== Material for this task ==
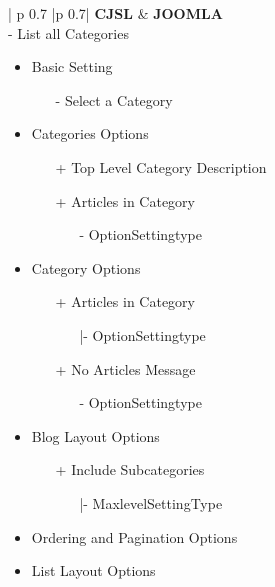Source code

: \begin{minipage}{0.7\textwidth}
\begin{longtable}{| p {0.7\textwidth} |p {0.7\textwidth}|}
\hline
\textbf{CJSL} 
&  
\textbf{JOOMLA} \\ - List all Categories
  \begin{itemize}
    \item Basic  Setting 
   		\begin{enumerate}
   			\item[-] Select a Category
   		\end{enumerate}
   	\item Categories Options
	   	\begin{enumerate}
	    \item[+] Top Level Category Description
	    \item[+] Articles in Category 
	    	  \begin{enumerate}
	    			 \item[-] OptionSettingtype
	    	\end{enumerate}
	   \end{enumerate}
   	\item Category Options
   	\begin{enumerate}
   	\item[+] Articles in Category
   		\begin{enumerate}
   			\item[|-] OptionSettingtype
   		\end{enumerate}
   	\item[+] No Articles Message
   		\begin{enumerate}
   			\item[-] OptionSettingtype
   		\end{enumerate} 
   	\end{enumerate}
   	\item Blog Layout Options
   		\begin{enumerate}
   	   			\item[+] Include Subcategories
   			         \begin{enumerate}
   			          \item[|-] MaxlevelSettingType
   			         \end{enumerate}
   	   		\end{enumerate}
   	\item Ordering and Pagination Options
   	\item List Layout Options
   	\begin{enumerate}

\end{enumerate}
\end{itemize}
\end{longtable}
\end{minipage}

== Task requirements ==
Return a copy of each line of the material that holds the word "List".

== Written response ==
\textbf{JOOMLA} \\ - List all Categories
   	\item List Layout Options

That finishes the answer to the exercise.